Het is twee jaar later en Mw Thijssen is langzaam maar zeker erg achteruit gegaan.
De diabetes werd steeds moeilijker in te stellen. Ze zat op een gegeven moment op drie injecties per dag. 's Avonds voor het eten een middellang werkend, voor het slapen gaan een langwerkend (Lantus) en 's ochtends weer een korter werkend. Maar daarmee schommelde ze toch wel erg, en zat ze vaak nog hoog. Een keer had ze zelf bij gespoten, toen ze na het middageten de hele tijd hoog zat – ze heeft intussen geleerd om zelf bloedsuiker te prikken. Ze spoot om 15.00 uur en om 16.00 werd ze helemaal niet goed, ze begon te trillen en alles werd wazig. Gelukkig was haar man in de buurt.

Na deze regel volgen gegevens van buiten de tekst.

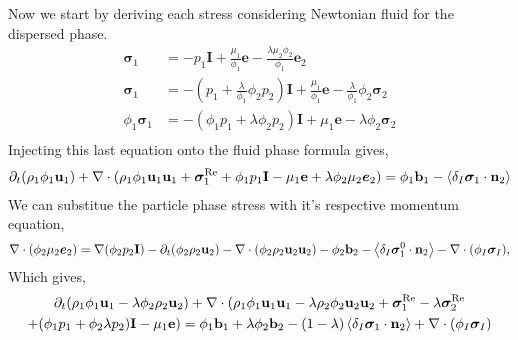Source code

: Now we start by deriving each stress considering Newtonian fluid for the dispersed phase. 
\begin{align*}
    \bm{\sigma}_1 
    &= - p_1 \textbf{I}
    + \frac{\mu_1 }{\phi_1} \textbf{e}
    - \frac{\lambda \mu_2 \phi_2}{\phi_1} \textbf{e}_2\\
    \bm{\sigma}_1 
    &= - \left(p_1 + \frac{\lambda }{\phi_1}\phi_2 p_2\right) \textbf{I}
    + \frac{\mu_1}{\phi_1} \textbf{e}
    - \frac{\lambda }{\phi_1} \phi_2 \bm{\sigma}_2 \\
    \phi_1 \bm{\sigma}_1 
    &= - (\phi_1 p_1+ \lambda \phi_2 p_2) \textbf{I}
    + \mu_1 \textbf{e}
    - \lambda \phi_2 \bm{\sigma}_2\\
\end{align*}
Injecting this last equation onto the fluid phase formula gives, 
\begin{align*}
    \partial_t (\rho_1\phi_1 \textbf{u}_1 )
    + \mathbf{\nabla} \cdot (\rho_1\phi_1 \textbf{u}_1  \textbf{u}_1
    + \bm{\sigma}^\text{Re}_1 
    + \phi_1 p_1 \textbf{I}
    - \mu_1 \textbf{e}
    + \lambda \phi_2 \mu_2 \bm{e}_2)
    &= 
    \phi_1 \textbf{b}_1
    - \left<\delta_I \bm{\sigma}_1 \cdot \textbf{n}_2\right> \\
\end{align*}
We can substitue the particle phase stress with it's respective momentum equation,
\begin{equation*}    
\mathbf{\nabla} \cdot (\phi_2 \mu_2 \bm{e}_2)
=  
\mathbf{\nabla} (\phi_2 p_2 \textbf{I})
-\partial_t (\phi_2\rho_2 \textbf{u}_2)
- \mathbf{\nabla} \cdot (\phi_2\rho_2 \textbf{u}_2 \textbf{u}_2)
- \phi_2 \textbf{b}_2 
- \left<\delta_I
    \bm{\sigma}_1^0
\cdot \textbf{n}_2\right>
- \mathbf{\nabla} \cdot (\phi_I \bm{\sigma}_I) ,
\end{equation*}
Which gives, 
\begin{multline*}
    \partial_t (\rho_1\phi_1 \textbf{u}_1 -\lambda \phi_2 \rho_2 \textbf{u}_2  )
    + \mathbf{\nabla} \cdot (
        \rho_1\phi_1 \textbf{u}_1  \textbf{u}_1
        - \lambda\rho_2\phi_2 \textbf{u}_2  \textbf{u}_2
    + \bm{\sigma}^\text{Re}_1 - \lambda \bm{\sigma}^\text{Re}_2 \\
    + (\phi_1 p_1 + \phi_2 \lambda p_2) \textbf{I}
    - \mu_1 \textbf{e})
    = 
    \phi_1  \textbf{b}_1
    + \lambda \phi_2  \textbf{b}_2
    - (1-\lambda)\left<\delta_I \bm{\sigma}_1 \cdot \textbf{n}_2\right>
    + \mathbf{\nabla} \cdot (\phi_I \bm{\sigma}_I) \\
\end{multline*}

Ze loopt wankel, ze zegt dat ze op watten loopt, zo voelt het. Laatst had ze zich gestoten aan haar enkel, maar dat de huid open was gegaan had ze pas een uur later gemerkt. Het rare is dat de voeten 's nachts spontaan gaan tintelen en prikken. Die staan trouwens ook continue strak van het vocht. Verder is het met hart wel redelijk stabiel gebleven.
De benauwdheid maakte haar bang, en dat werd eigenlijk alleen maar meer. Er is zuurstoftherapie voorgeschreven. Eerst was dat alleen maar op bepaalde momenten op de dag nodig, als ze zich had ingespannen. Nu heeft ze al sinds een half jaar meer dan 15 uur per dag zuurstof, via een concentrator, en de dosering is nu 4 liter per minuut, veel meer kan dat apparaat ook niet leveren. Alleen 's nachts mag ze het niet. Ze voelt stress, ze eet daardoor onregelmatig, ze heeft ook vaak geen zin om te eten. Maar met die diabetes moet ze wel en ze eet het dan toch maar op, maar het smaakt werkelijk nergens meer naar.
Ze is zo moe, niet alleen lichamelijk. Ze komt nergens meer en ze heeft eerlijk gezegd ook helemaal geen trek om de deur uit te gaan. De kleine stukjes die ze moet lopen in huis zijn al een hele inspanning.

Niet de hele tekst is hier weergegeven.